For each failure mode, if the probability of occurrence is significant, then actions to predict or prevent each failure mode for each sub-component are identified. Obviously, for failure modes that have a very short failure development period, there will be no predictive actions.
Actions to prevent failure may include changing operating procedures (e.g., frequent cleaning, avoiding overloads, etc.), changing maintenance procedures (e.g., increasing oil change frequency, checking the torque of electrical connection fasteners, etc.) or redesigning (e.g., replacing lip seals with bearing isolators, changing lubricant type, installing shear pin couplings or installing cooling systems for electronic equipment).

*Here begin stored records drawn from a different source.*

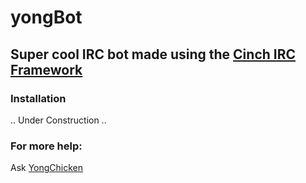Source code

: # yongBot

## Super cool IRC bot made using the [Cinch IRC Framework](https://github.com/cinchrb/cinch)

### Installation
  .. Under Construction ..

### For more help:
Ask [YongChicken](http://webchat.snoonet.org/yongtest)
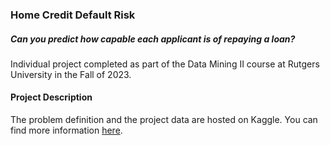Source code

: ### Home Credit Default Risk
##### Can you predict how capable each applicant is of repaying a loan?

Individual project completed as part of the Data Mining II course at Rutgers University in the Fall of 2023.

#### Project Description
The problem definition and the project data are hosted on Kaggle. You can find more information [here](https://www.kaggle.com/c/home-credit-default-risk/data).







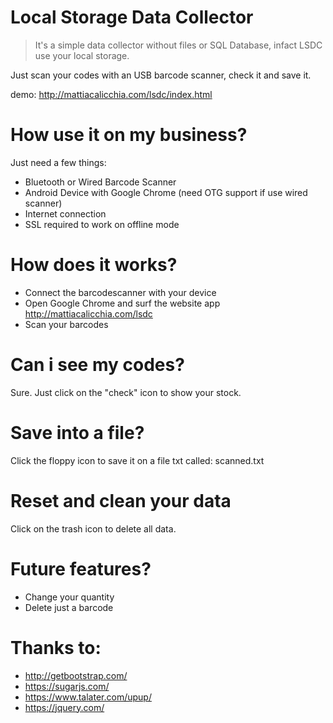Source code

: # Local Storage Data Collector
>It's a simple data collector without files or SQL Database, infact LSDC use your local storage.

Just scan your codes with an USB barcode scanner, check it and save it.

demo: http://mattiacalicchia.com/lsdc/index.html

# How use it on my business?
Just need a few things:
* Bluetooth or Wired Barcode Scanner
* Android Device with Google Chrome (need OTG support if use wired scanner)
* Internet connection
* SSL required to work on offline mode

# How does it works?
* Connect the barcodescanner with your device
* Open Google Chrome and surf the website app http://mattiacalicchia.com/lsdc
* Scan your barcodes

# Can i see my codes?
Sure. Just click on the "check" icon to show your stock.

# Save into a file?
Click the floppy icon to save it on a file txt called: scanned.txt

# Reset and clean your data
Click on the trash icon to delete all data.

# Future features?
* Change your quantity
* Delete just a barcode

# Thanks to:
* http://getbootstrap.com/
* https://sugarjs.com/
* https://www.talater.com/upup/
* https://jquery.com/
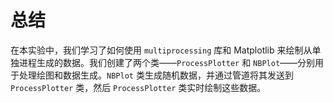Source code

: # 总结

在本实验中，我们学习了如何使用 `multiprocessing` 库和 Matplotlib 来绘制从单独进程生成的数据。我们创建了两个类——`ProcessPlotter` 和 `NBPlot`——分别用于处理绘图和数据生成。`NBPlot` 类生成随机数据，并通过管道将其发送到 `ProcessPlotter` 类，然后 `ProcessPlotter` 类实时绘制这些数据。
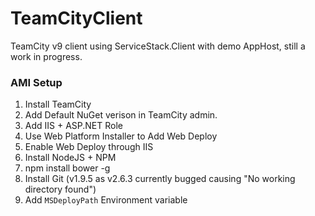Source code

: # TeamCityClient
TeamCity v9 client using ServiceStack.Client with demo AppHost, still a work in progress.

### AMI Setup
1. Install TeamCity
2. Add Default NuGet verison in TeamCity admin.
3. Add IIS + ASP.NET Role
4. Use Web Platform Installer to Add Web Deploy
5. Enable Web Deploy through IIS
6. Install NodeJS + NPM
7. npm install bower -g 
8. Install Git (v1.9.5 as v2.6.3 currently bugged causing "No working directory found")
9. Add `MSDeployPath` Environment variable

Actions to predict failures include standard predictive maintenance methods such as vibration measurements, oil analysis, infrared inspections of loaded electrical equipment and other appropriate testing. For critical, unspared components, the frequency and extent of these measurements will normally be greater than for other operating equipment. Not all failure modes lend themselves to predictive maintenance.
The second type of prediction is to obtain an expert opinion on the expected life of the component in its actual operating context. For example, if a large gear reducer is operating in clean and dry conditions, is not subject to shock loading, and is generally loaded below its continuous rating, its life expectancy may be many times the average life for similar components.
This knowledge will help to establish the predictive maintenance methods to employ and to assess the value of the various options for increasing protection. The equipment manufacturer is in the best position to assist with this prediction. If this is not possible, a local expert should be approached.
Even after the best preventive measures are in place and predictive maintenance is well-established, there will always remain some possibility of a failure. For critical, unspared equipment, it is worth having a contingency plan prepared and filed under the equipment location number so it can be used if a breakdown does occur.
For instance, when delivery times from the equipment manufacturer are long, one option is to have a local machine shop make a drawing of the component so the shop can quickly make a replacement of at least sufficient quality to allow the part to be ordered and delivered from the manufacturer in the event of a breakdown.
Also, be sure to develop a repair procedure for all likely failure modes and have an alternative component available which could be used long enough to purchase a replacement from the manufacturer. Finally, locate other companies that use the same component and come to an agreement on sharing spares.
At the very least, critical, unspared components should be clearly identified as such so those responsible for their operation and maintenance give them the care they deserve.